__EXERCISE REQUIREMENTS__. Pick out each line of the records that includes the string "publiek", and copy it.

──────

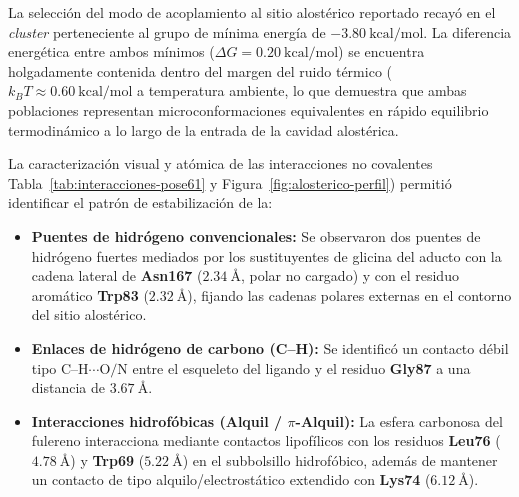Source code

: La selección del modo de acoplamiento al sitio alostérico reportado recayó en el \textit{cluster} perteneciente al grupo de mínima energía de $-3.80\ \text{kcal/mol}$. La diferencia energética entre ambos mínimos ($\Delta G = 0.20\ \text{kcal/mol}$) se encuentra holgadamente contenida dentro del margen del ruido térmico ($k_B T \approx 0.60\ \text{kcal/mol}$ a temperatura ambiente, lo que demuestra que ambas poblaciones representan microconformaciones equivalentes en rápido equilibrio termodinámico a lo largo de la entrada de la cavidad alostérica.

La caracterización visual y atómica de las interacciones no covalentes Tabla~\ref{tab:interacciones-pose61} y Figura~\ref{fig:alosterico-perfil}) permitió identificar el patrón de estabilización de la:

\begin{itemize}
    \item \textbf{Puentes de hidrógeno convencionales:} Se observaron dos puentes de hidrógeno fuertes mediados por los sustituyentes de glicina del aducto con la cadena lateral de \textbf{Asn167} ($2.34\ \text{\AA}$, polar no cargado) y con el residuo aromático \textbf{Trp83} ($2.32\ \text{\AA}$), fijando las cadenas polares externas en el contorno del sitio alostérico.
    \item \textbf{Enlaces de hidrógeno de carbono (C--H):} Se identificó un contacto débil tipo $\text{C--H}\cdots\text{O/N}$ entre el esqueleto del ligando y el residuo \textbf{Gly87} a una distancia de $3.67\ \text{\AA}$.
    \item \textbf{Interacciones hidrofóbicas (Alquil / $\pi$-Alquil):} La esfera carbonosa del fulereno interacciona mediante contactos lipofílicos con los residuos \textbf{Leu76} ($4.78\ \text{\AA}$) y \textbf{Trp69} ($5.22\ \text{\AA}$) en el subbolsillo hidrofóbico, además de mantener un contacto de tipo alquilo/electrostático extendido con \textbf{Lys74} ($6.12\ \text{\AA}$).
\end{itemize}


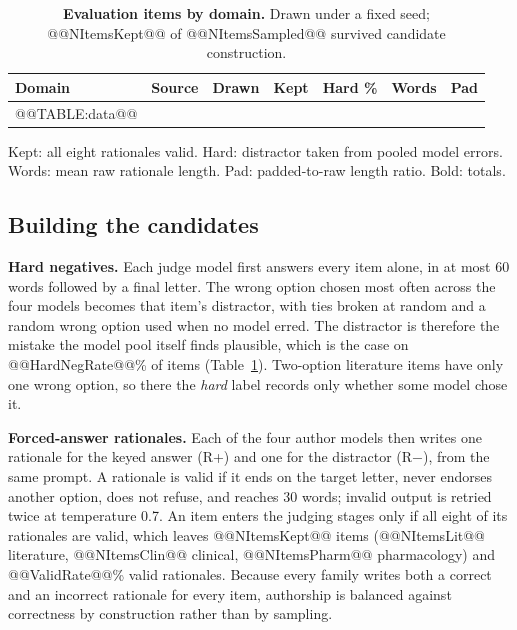 \documentclass[conference]{IEEEtran}
\begin{document}
\begin{table}[t]
\centering
\footnotesize
\caption{\textbf{Evaluation items by domain.} Drawn under a fixed seed; @@NItemsKept@@ of @@NItemsSampled@@ survived candidate construction.}
\label{tab:evaluation-items}
\setlength{\tabcolsep}{3.5pt}
\begin{threeparttable}
\begin{tabular}{@{}llrrrrr@{}}
\toprule
\textbf{Domain} & \textbf{Source} & \textbf{Drawn} & \textbf{Kept} & \textbf{Hard \%} & \textbf{Words} & \textbf{Pad} \\
\midrule
@@TABLE:data@@
\bottomrule
\end{tabular}
\begin{tablenotes}[flushleft]
\scriptsize\raggedright
\item Kept: all eight rationales valid. Hard: distractor taken from pooled model errors. Words: mean raw rationale length. Pad: padded-to-raw length ratio. Bold: totals.
\end{tablenotes}
\end{threeparttable}
\end{table}

\subsection{Building the candidates}
\textbf{Hard negatives.} Each judge model first answers every item alone, in at most 60 words followed by a final letter. The wrong option chosen most often across the four models becomes that item's distractor, with ties broken at random and a random wrong option used when no model erred. The distractor is therefore the mistake the model pool itself finds plausible, which is the case on @@HardNegRate@@\% of items (Table~\ref{tab:evaluation-items}). Two-option literature items have only one wrong option, so there the \emph{hard} label records only whether some model chose it.

\textbf{Forced-answer rationales.} Each of the four author models then writes one rationale for the keyed answer (R+) and one for the distractor (R$-$), from the same prompt. A rationale is valid if it ends on the target letter, never endorses another option, does not refuse, and reaches 30 words; invalid output is retried twice at temperature 0.7. An item enters the judging stages only if all eight of its rationales are valid, which leaves @@NItemsKept@@ items (@@NItemsLit@@ literature, @@NItemsClin@@ clinical, @@NItemsPharm@@ pharmacology) and @@ValidRate@@\% valid rationales. Because every family writes both a correct and an incorrect rationale for every item, authorship is balanced against correctness by construction rather than by sampling.
\end{document}
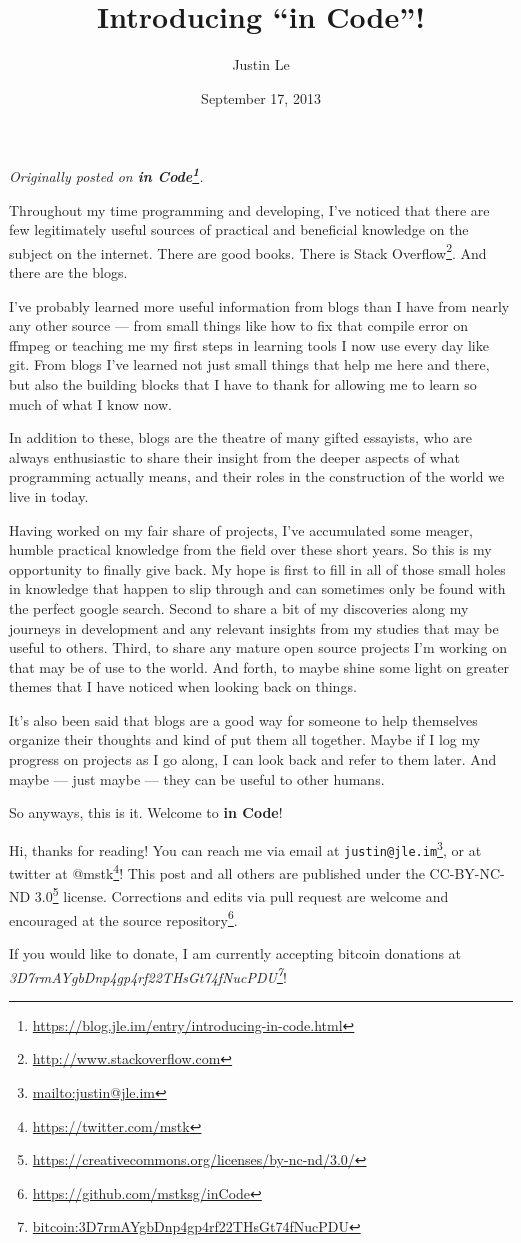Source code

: \documentclass[]{article}
\title{Introducing ``in Code''!}
\author{Justin Le}
\date{September 17, 2013}
\renewcommand{\href}[2]{#2\footnote{\url{#1}}}
\begin{document}
\maketitle

\emph{Originally posted on
\textbf{\href{https://blog.jle.im/entry/introducing-in-code.html}{in Code}}.}

Throughout my time programming and developing, I've noticed that there are few
legitimately useful sources of practical and beneficial knowledge on the subject
on the internet. There are good books. There is
\href{http://www.stackoverflow.com}{Stack Overflow}. And there are the blogs.

I've probably learned more useful information from blogs than I have from nearly
any other source --- from small things like how to fix that compile error on
ffmpeg or teaching me my first steps in learning tools I now use every day like
git. From blogs I've learned not just small things that help me here and there,
but also the building blocks that I have to thank for allowing me to learn so
much of what I know now.

In addition to these, blogs are the theatre of many gifted essayists, who are
always enthusiastic to share their insight from the deeper aspects of what
programming actually means, and their roles in the construction of the world we
live in today.

Having worked on my fair share of projects, I've accumulated some meager, humble
practical knowledge from the field over these short years. So this is my
opportunity to finally give back. My hope is first to fill in all of those small
holes in knowledge that happen to slip through and can sometimes only be found
with the perfect google search. Second to share a bit of my discoveries along my
journeys in development and any relevant insights from my studies that may be
useful to others. Third, to share any mature open source projects I'm working on
that may be of use to the world. And forth, to maybe shine some light on greater
themes that I have noticed when looking back on things.

It's also been said that blogs are a good way for someone to help themselves
organize their thoughts and kind of put them all together. Maybe if I log my
progress on projects as I go along, I can look back and refer to them later. And
maybe --- just maybe --- they can be useful to other humans.

So anyways, this is it. Welcome to \textbf{in Code}!

Hi, thanks for reading! You can reach me via email at
\href{mailto:justin@jle.im}{\nolinkurl{justin@jle.im}}, or at twitter at
\href{https://twitter.com/mstk}{@mstk}! This post and all others are published
under the \href{https://creativecommons.org/licenses/by-nc-nd/3.0/}{CC-BY-NC-ND
3.0} license. Corrections and edits via pull request are welcome and encouraged
at \href{https://github.com/mstksg/inCode}{the source repository}.

If you would like to donate, I am currently accepting bitcoin donations at
\emph{\href{bitcoin:3D7rmAYgbDnp4gp4rf22THsGt74fNucPDU}{3D7rmAYgbDnp4gp4rf22THsGt74fNucPDU}}!
\end{document}
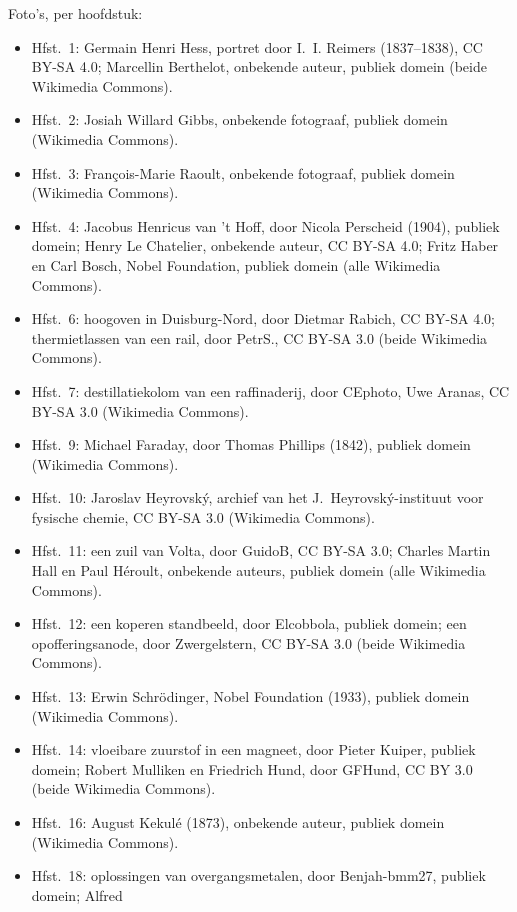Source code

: \bigskip
\noindent Foto's, per hoofdstuk:
\begin{itemize}\small
  \item Hfst.~1: Germain Henri Hess, portret door I.~I. Reimers (1837--1838),
        CC BY-SA 4.0; Marcellin Berthelot, onbekende auteur, publiek domein
        (beide Wikimedia Commons).
  \item Hfst.~2: Josiah Willard Gibbs, onbekende fotograaf, publiek domein
        (Wikimedia Commons).
  \item Hfst.~3: François-Marie Raoult, onbekende fotograaf, publiek domein
        (Wikimedia Commons).
  \item Hfst.~4: Jacobus Henricus van 't Hoff, door Nicola Perscheid (1904),
        publiek domein; Henry Le Chatelier, onbekende auteur, CC BY-SA 4.0;
        Fritz Haber en Carl Bosch, Nobel Foundation, publiek domein (alle
        Wikimedia Commons).
  \item Hfst.~6: hoogoven in Duisburg-Nord, door Dietmar Rabich, CC BY-SA
        4.0; thermietlassen van een rail, door PetrS., CC BY-SA 3.0 (beide
        Wikimedia Commons).
  \item Hfst.~7: destillatiekolom van een raffinaderij, door CEphoto, Uwe Aranas,
        CC BY-SA 3.0 (Wikimedia Commons).
  \item Hfst.~9: Michael Faraday, door Thomas Phillips (1842), publiek domein
        (Wikimedia Commons).
  \item Hfst.~10: Jaroslav Heyrovský, archief van het J.~Heyrovský-instituut
        voor fysische chemie, CC BY-SA 3.0 (Wikimedia Commons).
  \item Hfst.~11: een zuil van Volta, door GuidoB, CC BY-SA 3.0; Charles Martin Hall
        en Paul Héroult, onbekende auteurs, publiek domein (alle Wikimedia
        Commons).
  \item Hfst.~12: een koperen standbeeld, door Elcobbola, publiek domein; een opofferingsanode,
        door Zwergelstern, CC BY-SA 3.0 (beide Wikimedia Commons).
  \item Hfst.~13: Erwin Schrödinger, Nobel Foundation (1933), publiek domein
        (Wikimedia Commons).
  \item Hfst.~14: vloeibare zuurstof in een magneet, door Pieter Kuiper, publiek domein;
        Robert Mulliken en Friedrich Hund, door GFHund, CC BY 3.0 (beide Wikimedia
        Commons).
  \item Hfst.~16: August Kekulé (1873), onbekende auteur, publiek domein
        (Wikimedia Commons).
  \item Hfst.~18: oplossingen van overgangsmetalen, door Benjah-bmm27, publiek domein; Alfred

\end{itemize}
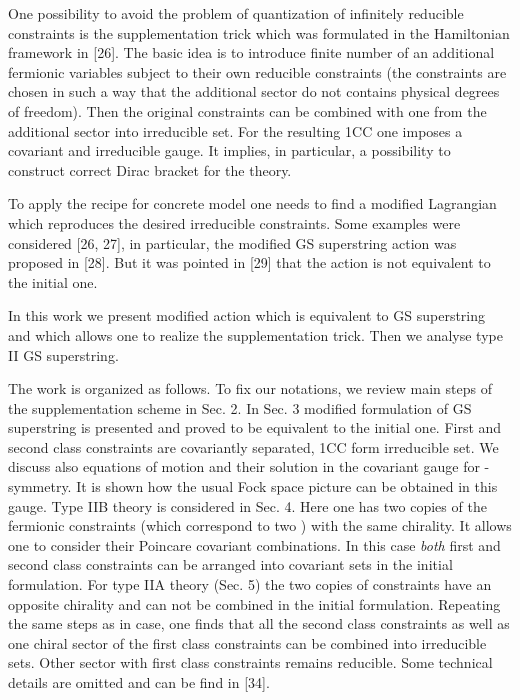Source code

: \documentclass[a4paper]{article}
\begin{document}
One possibility to avoid the problem of quantization of infinitely 
reducible constraints is the supplementation trick which was formulated 
in the Hamiltonian framework in [26]. The basic idea is to introduce 
finite number of an additional fermionic variables subject to their 
own reducible 
constraints (the constraints are chosen in such a way that the additional 
sector do not contains physical degrees of freedom). Then the original 
constraints can be combined with one from the additional sector into 
irreducible set. For the resulting 1CC one imposes a covariant 
and irreducible 
gauge. It implies, in particular, a possibility to construct correct 
Dirac bracket for the theory. 

To apply the recipe for concrete model one needs to find a modified 
Lagrangian which reproduces the desired irreducible constraints. 
Some examples were considered [26, 27], in particular, the modified 
\coordHE{} GS superstring  action was proposed in [28]. But it was pointed 
in [29]  that the action is not equivalent to the initial one.

In this work we present modified action which is equivalent to \coordHE{} 
GS superstring and which allows one to realize the supplementation 
trick. Then we analyse type II GS superstring.  

The work is organized as follows. To fix our notations, we review main 
steps of the supplementation scheme in Sec. 2. 
In Sec. 3 modified formulation
of \coordHE{} GS superstring is presented and proved to be
equivalent to the initial one. First and second class constraints are
covariantly separated, 1CC form irreducible set. We discuss also 
equations of motion
and their solution in the covariant gauge for \myHighlight{$\kappa$}\coordHE{}-symmetry. 
It is shown how the usual Fock space picture can be obtained in this 
gauge. Type IIB theory is considered in Sec. 4. Here one 
has two copies of the fermionic constraints (which correspond
to two \coordHE{}) with the same chirality. It allows one to
consider their Poincare covariant combinations. In this case 
{\em{both}} first
and second class constraints can be arranged into covariant sets in the
initial formulation. For type IIA theory (Sec. 5) the two copies of
constraints have an opposite chirality and can not be combined in the
initial formulation. Repeating the same steps as in \coordHE{} case, one
finds that all the second class constraints as well as one chiral sector
of the first class constraints can be combined into irreducible sets.
Other sector with first class constraints remains reducible. 
Some technical details are omitted and can be find 
in [34].
\end{document}
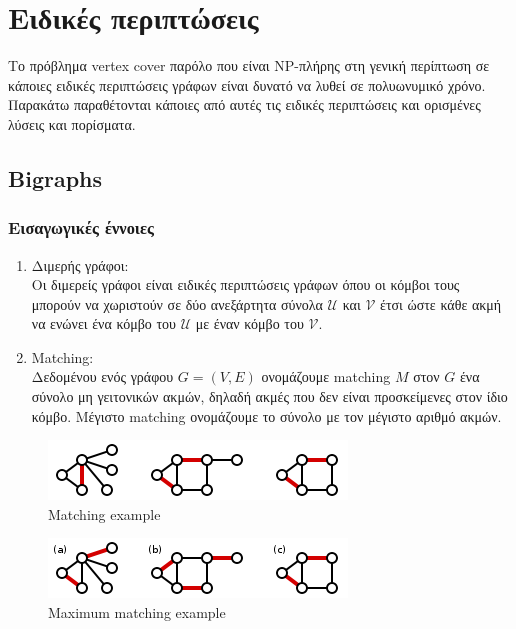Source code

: 
\chapter{Ειδικές περιπτώσεις} %

\label{Chapter3} %
Το πρόβλημα vertex cover παρόλο που είναι NP-πλήρης στη γενική περίπτωση σε κάποιες ειδικές περιπτώσεις γράφων είναι δυνατό να λυθεί σε πολυωνυμικό χρόνο. Παρακάτω παραθέτονται κάποιες από αυτές τις ειδικές περιπτώσεις και ορισμένες λύσεις και πορίσματα.

\section{Bigraphs}

\subsection{Εισαγωγικές έννοιες}

\begin{enumerate}
\item
Διμερής γράφοι:\\
Οι διμερείς γράφοι είναι ειδικές περιπτώσεις γράφων όπου οι κόμβοι τους μπορούν να χωριστούν σε δύο ανεξάρτητα σύνολα $\mathcal{U}$ και $\mathcal{V}$ έτσι ώστε κάθε ακμή να ενώνει ένα κόμβο του $\mathcal{U}$ με έναν κόμβο του $\mathcal{V}$. 
\item
Matching:\\
Δεδομένου ενός γράφου $G=(V,E)$ ονομάζουμε matching $Μ$ στον $G$ ένα σύνολο μη γειτονικών ακμών, δηλαδή ακμές που δεν είναι προσκείμενες στον ίδιο κόμβο. Μέγιστο matching ονομάζουμε το σύνολο με τον μέγιστο αριθμό ακμών.
\end{enumerate}
\begin{figure}[H]
\caption{Matching example}
\centering
\includegraphics{Figures/match.png}\centering
\end{figure}

\begin{figure}[H]
\caption{Maximum matching example}
\centering
\includegraphics{Figures/max_match.png}\centering
\end{figure}

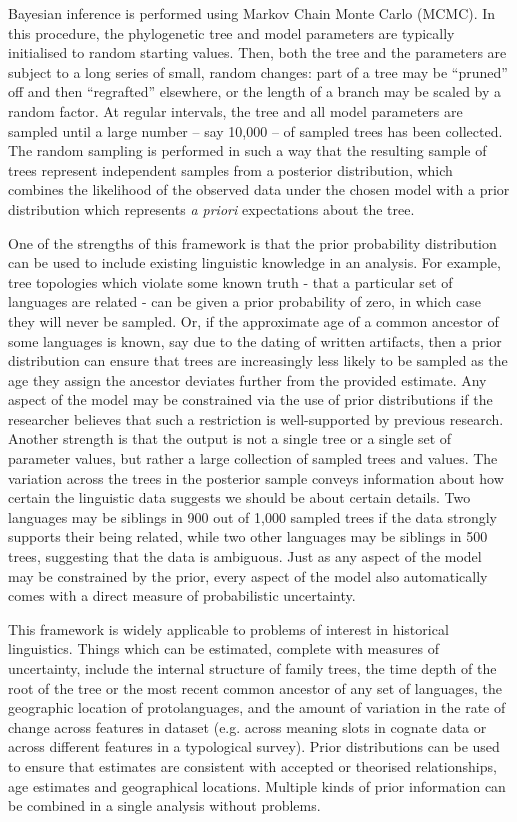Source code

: \documentclass[twocolumn,10pt]{scrartcl}
\begin{document}
Bayesian inference is performed using Markov Chain Monte Carlo (MCMC).  In this procedure, the phylogenetic tree and model parameters are typically initialised to random starting values.  Then, both the tree and the parameters are subject to a long series of small, random changes: part of a tree may be ``pruned'' off and then ``regrafted'' elsewhere, or the length of a branch may be scaled by a random factor.  At regular intervals, the tree and all model parameters are sampled until a large number -- say 10,000 -- of sampled trees has been collected.  The random sampling is performed in such a way that the resulting sample of trees represent independent samples from a posterior distribution, which combines the likelihood of the observed data under the chosen model with a prior distribution which represents \emph{a priori} expectations about the tree.

One of the strengths of this framework is that the prior probability distribution can be used to include existing linguistic knowledge in an analysis.  For example, tree topologies which violate some known truth - that a particular set of languages are related - can be given a prior probability of zero, in which case they will never be sampled.  Or, if the approximate age of a common ancestor of some languages is known, say due to the dating of written artifacts, then a prior distribution can ensure that trees are increasingly less likely to be sampled as the age they assign the ancestor deviates further from the provided estimate.  Any aspect of the model may be constrained via the use of prior distributions if the researcher believes that such a restriction is well-supported by previous research.  Another strength is that the output is not a single tree or a single set of parameter values, but rather a large collection of sampled trees and values.  The variation across the trees in the posterior sample conveys information about how certain the linguistic data suggests we should be about certain details.  Two languages may be siblings in 900 out of 1,000 sampled trees if the data strongly supports their being related, while two other languages may be siblings in 500 trees, suggesting that the data is ambiguous.  Just as any aspect of the model may be constrained by the prior, every aspect of the model also automatically comes with a direct measure of probabilistic uncertainty.

This framework is widely applicable to problems of interest in historical linguistics.  Things which can be estimated, complete with measures of uncertainty, include the internal structure of family trees, the time depth of the root of the tree or the most recent common ancestor of any set of languages, the geographic location of protolanguages, and the amount of variation in the rate of change across features in dataset (e.g. across meaning slots in cognate data or across different features in a typological survey).  Prior distributions can be used to ensure that estimates are consistent with accepted or theorised relationships, age estimates and geographical locations.  Multiple kinds of prior information can be combined in a single analysis without problems.
\end{document}
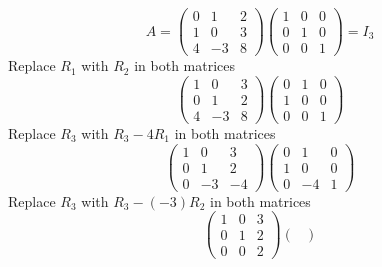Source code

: \documentclass{article}
\begin{document}
\begin{homeworkProblem}
    \solution
    $$A = \begin{pmatrix}
            0 & 1  & 2 \\
            1 & 0  & 3 \\
            4 & -3 & 8
        \end{pmatrix}
        \begin{pmatrix}
            1 & 0 & 0 \\
            0 & 1 & 0 \\
            0 & 0 & 1
        \end{pmatrix} = I_3$$
    Replace $R_1$ with $R_2$ in both matrices
    $$\begin{pmatrix}
            1 & 0  & 3 \\
            0 & 1  & 2 \\
            4 & -3 & 8
        \end{pmatrix}
        \begin{pmatrix}
            0 & 1 & 0 \\
            1 & 0 & 0 \\
            0 & 0 & 1
        \end{pmatrix}$$
    Replace $R_3$ with $R_3 - 4R_1$ in both matrices
    $$\begin{pmatrix}
            1 & 0  & 3  \\
            0 & 1  & 2  \\
            0 & -3 & -4
        \end{pmatrix}
        \begin{pmatrix}
            0 & 1  & 0 \\
            1 & 0  & 0 \\
            0 & -4 & 1
        \end{pmatrix}$$
    Replace $R_3$ with $R_3 - (-3)R_2$ in both matrices
    $$\begin{pmatrix}
            1 & 0 & 3 \\
            0 & 1 & 2 \\
            0 & 0 & 2
        \end{pmatrix}
        \begin{pmatrix}

\end{pmatrix}$$
\end{homeworkProblem}
\end{document}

──────

__PROBLEM SOLUTION__.
        CC BY-SA 4.0; Marcellin Berthelot, onbekende auteur, publiek domein
  \item Hfst.~2: Josiah Willard Gibbs, onbekende fotograaf, publiek domein
  \item Hfst.~3: François-Marie Raoult, onbekende fotograaf, publiek domein
        publiek domein; Henry Le Chatelier, onbekende auteur, CC BY-SA 4.0;
        Fritz Haber en Carl Bosch, Nobel Foundation, publiek domein (alle
  \item Hfst.~9: Michael Faraday, door Thomas Phillips (1842), publiek domein
        en Paul Héroult, onbekende auteurs, publiek domein (alle Wikimedia
  \item Hfst.~12: een koperen standbeeld, door Elcobbola, publiek domein; een opofferingsanode,
  \item Hfst.~13: Erwin Schrödinger, Nobel Foundation (1933), publiek domein
  \item Hfst.~14: vloeibare zuurstof in een magneet, door Pieter Kuiper, publiek domein;
  \item Hfst.~16: August Kekulé (1873), onbekende auteur, publiek domein
  \item Hfst.~18: oplossingen van overgangsmetalen, door Benjah-bmm27, publiek domein; Alfred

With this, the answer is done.